* WORK INSTRUCTIONS:
Using the records below, output the stretch that opens with the line containing "- **ARIA Labels**: Each" and closes with the line containing "### DatePicker.Label", exactly and including both lines, with nothing more.

* GIVEN INFORMATION:
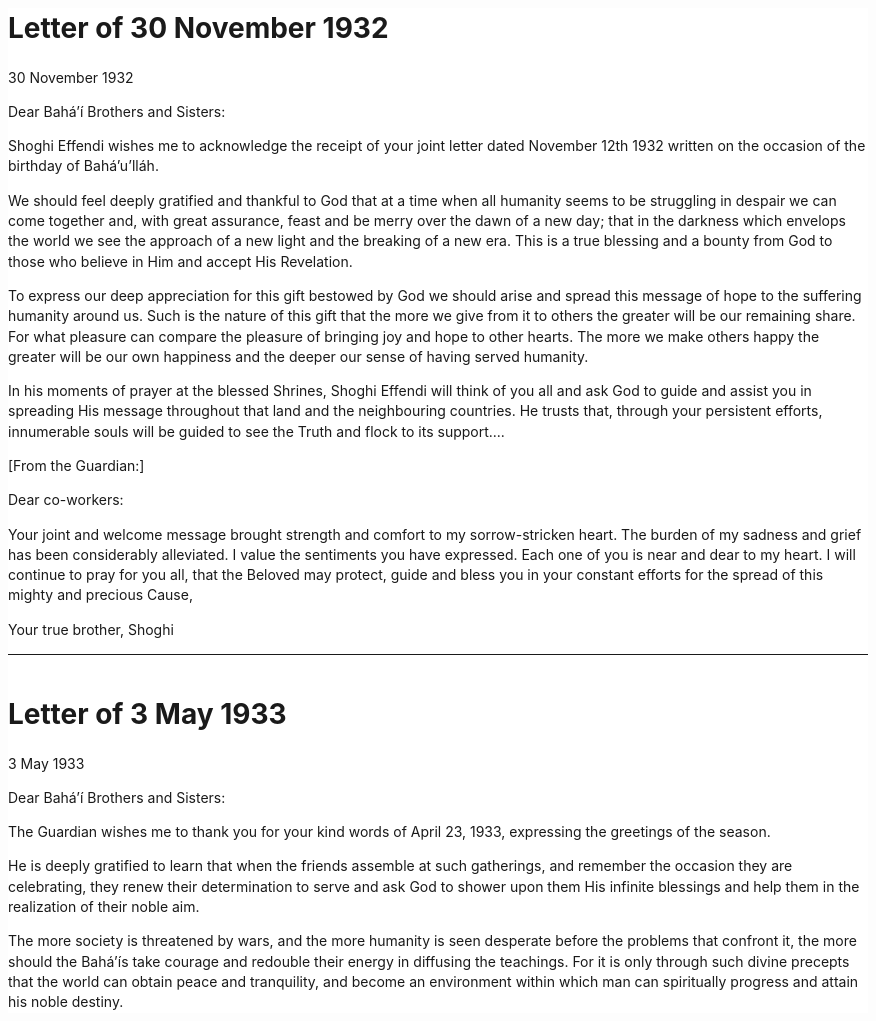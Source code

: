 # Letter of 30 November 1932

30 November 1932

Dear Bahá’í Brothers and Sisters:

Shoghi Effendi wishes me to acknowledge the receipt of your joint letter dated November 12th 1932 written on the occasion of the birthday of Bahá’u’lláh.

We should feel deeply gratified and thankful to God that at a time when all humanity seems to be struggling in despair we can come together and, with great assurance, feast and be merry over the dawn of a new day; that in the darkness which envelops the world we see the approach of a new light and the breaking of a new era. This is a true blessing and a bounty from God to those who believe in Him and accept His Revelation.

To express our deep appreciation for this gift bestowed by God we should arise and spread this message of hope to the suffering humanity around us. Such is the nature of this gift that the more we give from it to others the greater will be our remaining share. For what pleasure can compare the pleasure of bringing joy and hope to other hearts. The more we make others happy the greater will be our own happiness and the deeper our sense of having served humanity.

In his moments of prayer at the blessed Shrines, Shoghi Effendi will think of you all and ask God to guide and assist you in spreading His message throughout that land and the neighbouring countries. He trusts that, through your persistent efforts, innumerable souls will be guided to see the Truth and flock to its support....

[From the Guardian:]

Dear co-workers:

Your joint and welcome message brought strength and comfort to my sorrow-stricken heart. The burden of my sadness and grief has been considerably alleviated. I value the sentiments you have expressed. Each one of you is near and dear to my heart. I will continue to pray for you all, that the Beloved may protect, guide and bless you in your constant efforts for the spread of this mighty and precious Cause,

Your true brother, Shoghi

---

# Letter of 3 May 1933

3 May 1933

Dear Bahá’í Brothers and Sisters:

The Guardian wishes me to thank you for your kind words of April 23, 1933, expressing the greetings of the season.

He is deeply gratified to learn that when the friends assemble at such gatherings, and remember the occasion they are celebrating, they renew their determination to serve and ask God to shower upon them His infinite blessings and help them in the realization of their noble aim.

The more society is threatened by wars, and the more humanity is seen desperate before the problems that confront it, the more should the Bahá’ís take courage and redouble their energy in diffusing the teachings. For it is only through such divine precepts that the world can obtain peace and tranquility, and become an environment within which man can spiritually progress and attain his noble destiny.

==

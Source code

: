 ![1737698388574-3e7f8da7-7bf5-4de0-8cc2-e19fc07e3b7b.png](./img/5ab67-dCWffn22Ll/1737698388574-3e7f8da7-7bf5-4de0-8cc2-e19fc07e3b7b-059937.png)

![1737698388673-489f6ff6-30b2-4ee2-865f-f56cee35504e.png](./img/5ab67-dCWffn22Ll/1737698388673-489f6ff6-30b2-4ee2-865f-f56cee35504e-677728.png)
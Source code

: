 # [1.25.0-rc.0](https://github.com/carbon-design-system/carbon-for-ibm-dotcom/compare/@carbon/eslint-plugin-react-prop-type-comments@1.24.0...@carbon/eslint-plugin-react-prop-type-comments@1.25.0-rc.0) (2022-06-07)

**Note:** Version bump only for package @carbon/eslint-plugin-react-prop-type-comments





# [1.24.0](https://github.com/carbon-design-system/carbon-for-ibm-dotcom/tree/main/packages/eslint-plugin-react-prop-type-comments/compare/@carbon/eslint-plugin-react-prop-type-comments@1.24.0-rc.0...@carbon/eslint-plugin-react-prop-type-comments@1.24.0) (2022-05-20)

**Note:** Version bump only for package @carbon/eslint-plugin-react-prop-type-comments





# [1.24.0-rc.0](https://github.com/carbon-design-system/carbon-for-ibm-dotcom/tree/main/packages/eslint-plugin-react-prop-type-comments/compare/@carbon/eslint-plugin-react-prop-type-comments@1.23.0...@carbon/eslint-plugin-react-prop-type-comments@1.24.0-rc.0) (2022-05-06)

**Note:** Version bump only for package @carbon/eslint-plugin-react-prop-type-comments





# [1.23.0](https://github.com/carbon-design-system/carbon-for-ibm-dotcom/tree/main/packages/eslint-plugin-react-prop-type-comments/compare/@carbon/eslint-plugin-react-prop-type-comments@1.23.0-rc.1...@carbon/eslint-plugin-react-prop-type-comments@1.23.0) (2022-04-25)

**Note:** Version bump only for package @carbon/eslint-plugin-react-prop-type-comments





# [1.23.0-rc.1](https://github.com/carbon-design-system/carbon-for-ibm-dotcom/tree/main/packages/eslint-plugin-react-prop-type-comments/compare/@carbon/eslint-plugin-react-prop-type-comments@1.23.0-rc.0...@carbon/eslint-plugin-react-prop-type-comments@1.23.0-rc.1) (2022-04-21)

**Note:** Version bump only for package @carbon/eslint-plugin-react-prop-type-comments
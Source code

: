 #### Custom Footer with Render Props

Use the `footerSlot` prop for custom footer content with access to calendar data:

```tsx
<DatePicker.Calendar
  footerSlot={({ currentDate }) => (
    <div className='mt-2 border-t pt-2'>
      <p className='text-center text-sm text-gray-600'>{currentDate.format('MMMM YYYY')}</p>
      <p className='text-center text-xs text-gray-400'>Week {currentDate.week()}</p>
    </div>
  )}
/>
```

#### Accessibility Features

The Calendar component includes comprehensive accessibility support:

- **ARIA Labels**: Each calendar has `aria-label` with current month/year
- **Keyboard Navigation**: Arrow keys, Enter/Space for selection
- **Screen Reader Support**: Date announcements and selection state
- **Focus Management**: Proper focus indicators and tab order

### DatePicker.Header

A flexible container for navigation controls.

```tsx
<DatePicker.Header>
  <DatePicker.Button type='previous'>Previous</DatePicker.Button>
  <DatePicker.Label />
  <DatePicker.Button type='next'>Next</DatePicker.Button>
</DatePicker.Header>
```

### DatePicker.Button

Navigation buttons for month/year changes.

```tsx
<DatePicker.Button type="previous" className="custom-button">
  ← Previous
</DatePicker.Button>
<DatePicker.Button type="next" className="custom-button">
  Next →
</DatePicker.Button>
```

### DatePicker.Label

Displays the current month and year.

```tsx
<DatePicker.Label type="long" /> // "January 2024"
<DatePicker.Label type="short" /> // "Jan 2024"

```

* EXPECTED ANSWER:
- **ARIA Labels**: Each calendar has `aria-label` with current month/year
- **Keyboard Navigation**: Arrow keys, Enter/Space for selection
- **Screen Reader Support**: Date announcements and selection state
- **Focus Management**: Proper focus indicators and tab order

### DatePicker.Header

A flexible container for navigation controls.

```tsx
<DatePicker.Header>
  <DatePicker.Button type='previous'>Previous</DatePicker.Button>
  <DatePicker.Label />
  <DatePicker.Button type='next'>Next</DatePicker.Button>
</DatePicker.Header>
```

### DatePicker.Button

Navigation buttons for month/year changes.

```tsx
<DatePicker.Button type="previous" className="custom-button">
  ← Previous
</DatePicker.Button>
<DatePicker.Button type="next" className="custom-button">
  Next →
</DatePicker.Button>
```

### DatePicker.Label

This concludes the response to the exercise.